Averigüe, y verá que los 150.000 muertos que produjo el último tsunami sobre el planeta es una cifra menor. Averigüe. ¿Averiguará, o quizás no tenga tiempo ni ganas de hacerlo? Porque suele suceder así: si se trata de un desastre natural, como un maremoto que deja miles de muertos, estamos ansiosos de ver las noticias y saber detalles, pero si se trata de la muerte cotidiana surgida del egoísmo humano -por ejemplo, el hambre que mata a miles de niños en el mundo- no nos molestamos especialmente en averiguar ni el cómo ni el cuándo y mucho menos el por qué.

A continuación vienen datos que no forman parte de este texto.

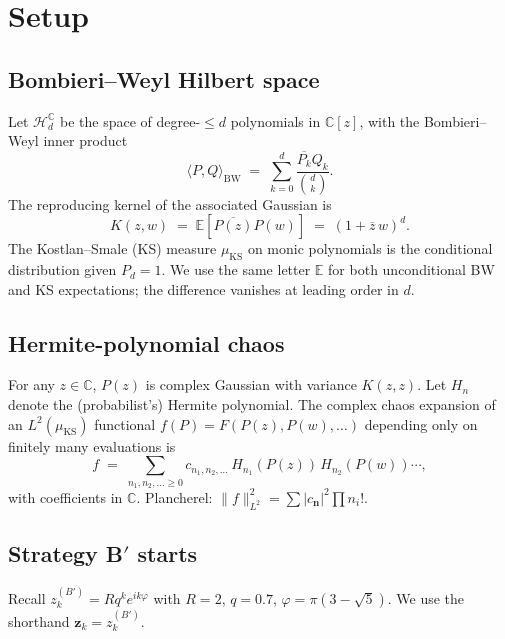 \documentclass[11pt,a4paper]{article}
\begin{document}
\tableofcontents

\section{Setup}\label{sec:setup}

\subsection{Bombieri--Weyl Hilbert space}

Let $\mathcal H_d^{\mathbb C}$ be the space of degree-$\le d$ polynomials in $\mathbb C[z]$, with the Bombieri--Weyl inner product
\begin{equation}\label{eq:BW}
\langle P, Q\rangle_{\mathrm{BW}} \;=\; \sum_{k=0}^{d} \frac{\overline{P_k} Q_k}{\binom{d}{k}}.
\end{equation}
The reproducing kernel of the associated Gaussian is
\begin{equation}\label{eq:K}
K(z, w) \;=\; \mathbb E[\overline{P(z)} P(w)] \;=\; (1 + \overline z \, w)^d.
\end{equation}
The Kostlan--Smale (KS) measure $\mu_{\mathrm{KS}}$ on monic polynomials is the conditional distribution given $P_d = 1$. We use the same letter $\mathbb E$ for both unconditional BW and KS expectations; the difference vanishes at leading order in $d$.

\subsection{Hermite-polynomial chaos}

For any $z \in \mathbb C$, $P(z)$ is complex Gaussian with variance $K(z, z)$. Let $H_n$ denote the (probabilist's) Hermite polynomial. The complex chaos expansion of an $L^2(\mu_{\mathrm{KS}})$ functional $f(P) = F(P(z), P(w), \dots)$ depending only on finitely many evaluations is
\begin{equation}\label{eq:chaos}
f \;=\; \sum_{n_1, n_2, \dots \ge 0} c_{n_1, n_2, \dots}\, H_{n_1}(P(z))\, H_{n_2}(P(w)) \cdots,
\end{equation}
with coefficients in $\mathbb C$. Plancherel: $\|f\|_{L^2}^2 = \sum |c_{\boldsymbol n}|^2 \prod n_i!$.

\subsection{Strategy B$'$ starts}

Recall $z_k^{(B')} = R q^k e^{i k \varphi}$ with $R = 2$, $q = 0.7$, $\varphi = \pi(3 - \sqrt 5)$. We use the shorthand $\mathbf z_k = z_k^{(B')}$.
\end{document}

Otros andan por ahí echándole la culpa a Dios porque las aguas furiosas del Índico mataron a miles de personas, y se hacen una pregunta francamente deshonesta: ¿Por qué permite Dios que desgracias como estas tengan lugar? ¿No sería acaso más cuerdo preguntarse por qué permite Dios que nosotros, la raza humana, provoquemos muerte, muerte y más muerte entre nosotros mismos, unos contra otros, en enfrentamientos bélicos y en el acaparamiento de riquezas universales que, por naturaleza, nos pertenecen a todos? ¿No sería más cuerdo preguntarse por qué Dios permite que cotidianamente alguna gente mate de hambre a otra gente, gente y más gente, adultos y niños, mientras, sentada frente al televisor, bebiendo refrescos chispeantes, mirando "comerciales" que invitan al delicioso consumo, se impresiona hasta la médula por las aguas asesinas del mar que muestran las noticias?

Dejémonos de estupideces, asumamos nuestra responsabilidad, no le echemos la culpa a Dios. No somos sus monigotes, sus títeres, sus gallinitas en el gallinero. Somos seres con conciencia que deben valérselas por sí mismos, seres con responsabilidades. Lo llamado divino no está ahí para que tomemos palco, sino para ponernos en el escenario, a ver si aprendemos que es nuestra propia conciencia la que va definiendo el fenómeno de la vida. El misterio de la Creación no puede comprenderse con el intelecto, ni tampoco el de la Destrucción, de modo que aquel que anda echándole la culpa a la mala suerte o la inconsecuencia divina, mejor que se preocupe de lograr darse cuenta de lo que significa ser humano, comprender que el destino personal es suyo y de nadie más, que depende únicamente de su propio actuar en el escenario de la vida.

Los desastres naturales no se deben ni a la casualidad ni a la mala suerte ni al mal divino. Una sacudida mortal de la naturaleza, como todo mal sin excepción, nace de desequilibrios de las energías que generan la vida. Esas energías están más allá de la comprensión intelectual, pero ellas reciben constantemente el poderoso influjo de otra energía, la de la conciencia humana. Si la civilización humana está chueca, entonces influye chuecamente a las fuerzas naturales, y éstas responden en consecuencia. El universo no consiste en tú y yo separados, en individuos desconectados unos de otros, sino en una red múltiple y heterogénea que nos incluye a cada uno y a cada cosa. Dicho en forma más clara, mientras más gente que no evoluciona haya sobre el planeta, más reacción estremecedora habrá por parte de la naturaleza. Esta afirmación, debido a que no es materia del intelecto, no es comprobable, pero no deja de ser una proposición plausible para entender los llamados fenómenos "del bien y del mal", para liberar a Dios de toda acusación y para, lo más importante, tomar conciencia de que las calamidades que nos toca vivir dependen, dicho en forma grosera, de nuestro propio egoísmo y estupidez como raza humana.